Our ride to Okahune started in mist and rain and didn’t let up until we approached the end of the day. It was cool as we went up in elevation. We should have been looking at snow covered mountains all day but the clouds hung low over us and we couldn’t see much above a 50 foot ceiling. Most of the riders are from warm weather climates but yours truly felt comfortable in just his cycling jersey while Bridget, Quentin and Horst were cold even with cycling jackets or vest on. As usual, we were first to lunch and our great volunteer, Roger, had a brew going on the kettle as well as a great lunch laid out for us. After our initial climbs we had reached a long plateau which led to easy riding. The day ended with a nice descent and the rain let up. All was well again for all and the rain of the day soon forgotten.

We early birds found it difficult to find anything open in town with food available. Most of the restaurants opened later so we ended up in a small shop with only two people working – neither of whom were too excited to approach the counter to see what we wanted. The kitchen served both the shop we had settled into and a takeout shop in the adjoining shop just next door. I finally waiked over to the other shop and finally one of the employees acknowledged me, taking my order. Whew, we were hungry and wanting a drink, so accepted that this type of behavior was to be tolerated. I was just taking a cold drink out of the cooler when one of the women hollered to put it back – it was only for takeout. OK.
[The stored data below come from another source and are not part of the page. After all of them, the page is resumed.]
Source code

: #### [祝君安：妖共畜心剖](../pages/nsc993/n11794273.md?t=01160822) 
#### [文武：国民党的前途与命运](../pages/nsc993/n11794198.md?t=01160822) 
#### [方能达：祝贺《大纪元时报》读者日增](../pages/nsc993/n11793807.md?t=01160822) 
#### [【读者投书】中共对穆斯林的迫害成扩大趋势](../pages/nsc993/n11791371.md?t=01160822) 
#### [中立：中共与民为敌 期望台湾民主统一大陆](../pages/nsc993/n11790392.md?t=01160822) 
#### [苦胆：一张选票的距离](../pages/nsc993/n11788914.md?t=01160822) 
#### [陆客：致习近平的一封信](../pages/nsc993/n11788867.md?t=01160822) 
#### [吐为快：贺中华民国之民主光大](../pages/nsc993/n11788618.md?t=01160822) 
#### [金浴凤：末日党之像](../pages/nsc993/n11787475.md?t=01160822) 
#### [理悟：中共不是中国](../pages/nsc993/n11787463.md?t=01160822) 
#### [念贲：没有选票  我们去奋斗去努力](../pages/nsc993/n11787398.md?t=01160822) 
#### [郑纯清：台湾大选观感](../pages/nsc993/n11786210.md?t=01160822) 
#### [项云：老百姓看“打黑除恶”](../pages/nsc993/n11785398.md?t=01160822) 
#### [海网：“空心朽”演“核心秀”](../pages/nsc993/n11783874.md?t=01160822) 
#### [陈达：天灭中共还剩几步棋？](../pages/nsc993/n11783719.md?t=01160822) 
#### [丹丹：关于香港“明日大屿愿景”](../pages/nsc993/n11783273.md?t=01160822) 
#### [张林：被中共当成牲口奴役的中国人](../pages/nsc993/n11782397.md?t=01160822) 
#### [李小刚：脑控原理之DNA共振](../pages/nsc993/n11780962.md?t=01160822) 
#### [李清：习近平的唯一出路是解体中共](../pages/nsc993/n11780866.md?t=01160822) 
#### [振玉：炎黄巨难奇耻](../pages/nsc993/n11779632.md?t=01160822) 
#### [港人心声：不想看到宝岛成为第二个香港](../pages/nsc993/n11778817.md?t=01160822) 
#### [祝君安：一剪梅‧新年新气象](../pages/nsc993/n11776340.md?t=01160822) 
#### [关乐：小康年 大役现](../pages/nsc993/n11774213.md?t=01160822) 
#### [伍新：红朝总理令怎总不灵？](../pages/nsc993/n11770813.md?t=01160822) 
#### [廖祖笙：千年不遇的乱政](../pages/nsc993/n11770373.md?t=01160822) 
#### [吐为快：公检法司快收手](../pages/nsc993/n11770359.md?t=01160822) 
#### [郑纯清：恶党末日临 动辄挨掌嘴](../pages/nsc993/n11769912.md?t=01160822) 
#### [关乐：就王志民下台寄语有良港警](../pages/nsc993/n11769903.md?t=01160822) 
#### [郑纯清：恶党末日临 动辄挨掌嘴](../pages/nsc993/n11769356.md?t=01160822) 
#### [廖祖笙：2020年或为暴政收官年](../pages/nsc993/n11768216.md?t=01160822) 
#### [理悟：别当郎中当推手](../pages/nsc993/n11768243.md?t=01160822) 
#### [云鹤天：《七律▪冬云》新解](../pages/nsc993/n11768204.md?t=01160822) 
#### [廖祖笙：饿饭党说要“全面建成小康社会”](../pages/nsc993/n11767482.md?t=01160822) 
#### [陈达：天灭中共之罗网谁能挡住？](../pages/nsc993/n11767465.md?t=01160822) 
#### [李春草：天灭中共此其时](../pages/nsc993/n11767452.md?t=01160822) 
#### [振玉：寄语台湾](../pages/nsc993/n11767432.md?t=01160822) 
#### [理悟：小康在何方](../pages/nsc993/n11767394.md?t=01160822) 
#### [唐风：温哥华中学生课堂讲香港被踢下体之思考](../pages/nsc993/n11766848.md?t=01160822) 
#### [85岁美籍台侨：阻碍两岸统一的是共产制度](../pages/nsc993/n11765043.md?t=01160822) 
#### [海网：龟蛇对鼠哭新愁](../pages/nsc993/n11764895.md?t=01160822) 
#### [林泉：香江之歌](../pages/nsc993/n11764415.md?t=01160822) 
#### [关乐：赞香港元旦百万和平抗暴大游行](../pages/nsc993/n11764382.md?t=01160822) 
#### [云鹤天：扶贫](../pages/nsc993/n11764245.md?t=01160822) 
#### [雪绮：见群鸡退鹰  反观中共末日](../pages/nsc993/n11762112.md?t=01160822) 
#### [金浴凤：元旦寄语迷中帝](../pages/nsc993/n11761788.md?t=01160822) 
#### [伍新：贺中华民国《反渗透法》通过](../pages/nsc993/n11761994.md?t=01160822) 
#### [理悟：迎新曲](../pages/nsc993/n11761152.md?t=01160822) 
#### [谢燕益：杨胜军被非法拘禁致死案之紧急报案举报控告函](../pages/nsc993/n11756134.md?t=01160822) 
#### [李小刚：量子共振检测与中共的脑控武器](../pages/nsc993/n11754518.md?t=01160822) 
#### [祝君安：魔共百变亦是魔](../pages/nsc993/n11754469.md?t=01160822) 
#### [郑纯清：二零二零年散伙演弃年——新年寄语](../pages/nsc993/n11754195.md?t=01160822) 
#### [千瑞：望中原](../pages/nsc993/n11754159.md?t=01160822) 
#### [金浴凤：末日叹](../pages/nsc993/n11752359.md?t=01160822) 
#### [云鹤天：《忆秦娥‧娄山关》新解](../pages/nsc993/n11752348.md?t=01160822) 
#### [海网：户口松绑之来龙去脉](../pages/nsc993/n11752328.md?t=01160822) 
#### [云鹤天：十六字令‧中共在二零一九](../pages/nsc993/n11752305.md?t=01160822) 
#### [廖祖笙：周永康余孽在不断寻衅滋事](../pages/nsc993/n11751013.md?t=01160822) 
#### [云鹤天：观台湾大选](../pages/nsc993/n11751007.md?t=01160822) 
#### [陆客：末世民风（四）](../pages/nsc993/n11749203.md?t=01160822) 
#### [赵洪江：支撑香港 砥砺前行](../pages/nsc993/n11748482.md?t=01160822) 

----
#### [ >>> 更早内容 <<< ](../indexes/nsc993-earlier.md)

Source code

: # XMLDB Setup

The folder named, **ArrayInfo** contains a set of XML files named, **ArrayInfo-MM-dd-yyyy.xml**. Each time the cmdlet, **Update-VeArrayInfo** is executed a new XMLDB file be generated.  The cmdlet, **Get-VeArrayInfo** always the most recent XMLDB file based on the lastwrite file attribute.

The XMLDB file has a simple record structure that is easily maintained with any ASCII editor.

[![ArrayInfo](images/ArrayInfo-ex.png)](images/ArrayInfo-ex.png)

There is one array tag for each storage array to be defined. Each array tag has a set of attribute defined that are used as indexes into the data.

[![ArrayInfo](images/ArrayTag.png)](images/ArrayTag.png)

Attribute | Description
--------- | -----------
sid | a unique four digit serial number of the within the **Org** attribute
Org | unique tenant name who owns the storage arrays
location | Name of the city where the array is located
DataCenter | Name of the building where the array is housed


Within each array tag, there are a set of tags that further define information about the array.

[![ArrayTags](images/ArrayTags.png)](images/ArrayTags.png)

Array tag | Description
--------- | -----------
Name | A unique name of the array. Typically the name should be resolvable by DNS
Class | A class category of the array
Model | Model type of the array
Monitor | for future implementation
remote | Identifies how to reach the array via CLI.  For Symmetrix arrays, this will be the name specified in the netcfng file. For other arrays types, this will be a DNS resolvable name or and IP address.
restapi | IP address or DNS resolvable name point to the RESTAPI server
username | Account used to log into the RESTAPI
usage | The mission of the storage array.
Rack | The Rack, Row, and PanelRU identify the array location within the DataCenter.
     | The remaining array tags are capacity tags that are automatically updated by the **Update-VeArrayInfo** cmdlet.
Kind of an odd town for an outdoorsy tourist town. There is a ski hill just above town and good fishing and other sports nearby. We headed back to our back packer accommodations, got showers, and chilled out. Later, Sam stopped by to see if I was interested in heading back to town for dinner. Much better luck this time. We had a great meal with seafood, chicken and venison. A man at the next table was married to a woman from Minnesota and also had gone to school in North Carolina where Sam is from. He lives on the Bay of Plenty which we had ridden along just a couple of days before and is an engineer on a building project here in this town. It was a nice chat with him and a good conversation with Sam as well. Sam is a manager in a software firm and is able to work out of a home office. In his forties, he has a bundle of energy, runs everything from 10K races to marathons, and rode the Cairo to Capetown cycle ride in 2011. The weather had partially cleared so we were able to see one of the snow capped mountains that had evaded us all day as we hiked on back to our home for the night. Also stopped to pet the horse that Lee had befriended. It was a pleasant end to a day that had challenged some.

The following days ride was the best of the trip so far. Scott and Lee joined Bridget and I as we got an early start. Peter had a flat in camp so missed his usual first out position. The route took us along the Whanganui River on a very small paved road which wound wonderfully down the river valley through beautiful forests interrupted only by occasional small pastureland. More down than up, it seemed effortless. We encountered almost no traffic but were surprised by a group of Red Deer stags with tall racks of horns early on. It was fun to see wild animals in a land which had no mammals or marsupials other than the seals and walruses of the sea when the Maori people arrived 900 years ago. Flightless birds, reptiles and songbirds did abound then. Soon we passed a herd of cattle which I got to run along beside us – Lee also encouraged them behind me. It’s fun to ply Rawhide with these domesticated animals. Just before we got to the lunch truck we found a mass of sheep being pushed forward by a herder on a four wheeler with help from his three sheep dogs. A narrow bridge just ahead caused a bottle neck. The sheep seemed as one writhing unit flowing through the opening and on up the roadway ahead. We watched in wonder then all grabbed for our cameras to catch this amazing sight. The dogs worked the animals into an enclosure just past our awaiting vehicle with Roger and our table of sliced sandwich materials. Roger had seemed surrounded by the white wooly mass. It was great. Sometime after we left our lunch stop a neighboring pig came to visit but we weren’t aware of this part of the entertainment until later that evening. We did pass three magnificent race horses just a few K further on – beautiful animals. Scott and Lee had fallen back but Bridget and I were joined by Horst and Quentin for a nice photo at an overlook of the river valley below. We then pedaled into our nights accommodations in Whanganui. A barbecue was organized after our usual beer and wine club revue of the day. It was a wonderful day.